======== DATA EXTRACTS

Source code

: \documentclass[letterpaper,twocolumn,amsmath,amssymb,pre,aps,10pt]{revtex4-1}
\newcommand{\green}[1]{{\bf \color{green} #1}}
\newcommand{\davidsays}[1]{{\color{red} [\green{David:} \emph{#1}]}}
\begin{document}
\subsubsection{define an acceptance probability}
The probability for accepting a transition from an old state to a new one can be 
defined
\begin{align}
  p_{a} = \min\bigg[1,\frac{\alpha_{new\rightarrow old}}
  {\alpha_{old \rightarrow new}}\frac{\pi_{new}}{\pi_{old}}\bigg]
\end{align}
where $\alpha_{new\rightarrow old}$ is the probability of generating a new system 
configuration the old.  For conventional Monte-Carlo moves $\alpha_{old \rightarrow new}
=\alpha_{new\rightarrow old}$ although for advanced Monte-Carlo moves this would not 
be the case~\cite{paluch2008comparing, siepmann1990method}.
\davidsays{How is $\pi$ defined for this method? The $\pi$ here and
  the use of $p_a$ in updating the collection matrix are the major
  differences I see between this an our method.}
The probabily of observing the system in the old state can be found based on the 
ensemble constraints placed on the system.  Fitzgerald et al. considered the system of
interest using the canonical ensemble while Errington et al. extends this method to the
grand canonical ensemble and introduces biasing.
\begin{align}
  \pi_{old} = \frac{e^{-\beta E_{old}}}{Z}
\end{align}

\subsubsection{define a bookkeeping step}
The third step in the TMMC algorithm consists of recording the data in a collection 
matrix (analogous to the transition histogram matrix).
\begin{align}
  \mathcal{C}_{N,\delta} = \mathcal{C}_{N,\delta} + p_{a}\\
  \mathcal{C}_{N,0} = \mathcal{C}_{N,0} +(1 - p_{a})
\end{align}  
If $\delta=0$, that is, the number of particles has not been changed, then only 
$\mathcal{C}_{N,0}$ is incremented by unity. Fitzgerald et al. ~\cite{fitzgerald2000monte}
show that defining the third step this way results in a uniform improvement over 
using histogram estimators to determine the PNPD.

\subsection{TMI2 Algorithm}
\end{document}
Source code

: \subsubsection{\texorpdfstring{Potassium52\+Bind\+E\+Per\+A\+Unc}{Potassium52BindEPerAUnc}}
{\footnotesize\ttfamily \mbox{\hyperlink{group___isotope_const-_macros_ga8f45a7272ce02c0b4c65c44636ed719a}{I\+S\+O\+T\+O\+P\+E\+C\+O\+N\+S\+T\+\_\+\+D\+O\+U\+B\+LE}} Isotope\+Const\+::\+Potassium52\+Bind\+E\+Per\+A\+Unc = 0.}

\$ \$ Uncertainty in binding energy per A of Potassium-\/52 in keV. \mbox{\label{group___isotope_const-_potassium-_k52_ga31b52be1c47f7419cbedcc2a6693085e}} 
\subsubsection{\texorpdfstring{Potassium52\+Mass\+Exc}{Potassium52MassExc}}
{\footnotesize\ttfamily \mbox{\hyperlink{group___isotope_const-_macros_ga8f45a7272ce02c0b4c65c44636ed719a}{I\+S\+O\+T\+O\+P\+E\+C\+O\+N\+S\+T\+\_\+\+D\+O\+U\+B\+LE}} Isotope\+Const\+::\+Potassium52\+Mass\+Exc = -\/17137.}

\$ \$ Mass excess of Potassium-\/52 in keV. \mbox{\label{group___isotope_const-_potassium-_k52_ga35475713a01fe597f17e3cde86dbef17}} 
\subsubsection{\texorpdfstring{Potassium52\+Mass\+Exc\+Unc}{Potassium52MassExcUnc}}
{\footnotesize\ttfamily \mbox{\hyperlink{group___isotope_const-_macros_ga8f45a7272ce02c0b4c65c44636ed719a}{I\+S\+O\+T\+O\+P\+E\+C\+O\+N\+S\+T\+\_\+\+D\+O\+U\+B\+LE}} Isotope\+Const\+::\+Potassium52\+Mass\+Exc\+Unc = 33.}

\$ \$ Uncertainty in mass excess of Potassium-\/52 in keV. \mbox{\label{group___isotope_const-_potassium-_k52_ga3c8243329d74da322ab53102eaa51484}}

================

== ABOUT THIS EXERCISE ==
Search the entries for "rightarrow" and copy out each line that has it.

== OUTPUT ==
  p_{a} = \min\bigg[1,\frac{\alpha_{new\rightarrow old}}
  {\alpha_{old \rightarrow new}}\frac{\pi_{new}}{\pi_{old}}\bigg]
where $\alpha_{new\rightarrow old}$ is the probability of generating a new system 
configuration the old.  For conventional Monte-Carlo moves $\alpha_{old \rightarrow new}
=\alpha_{new\rightarrow old}$ although for advanced Monte-Carlo moves this would not 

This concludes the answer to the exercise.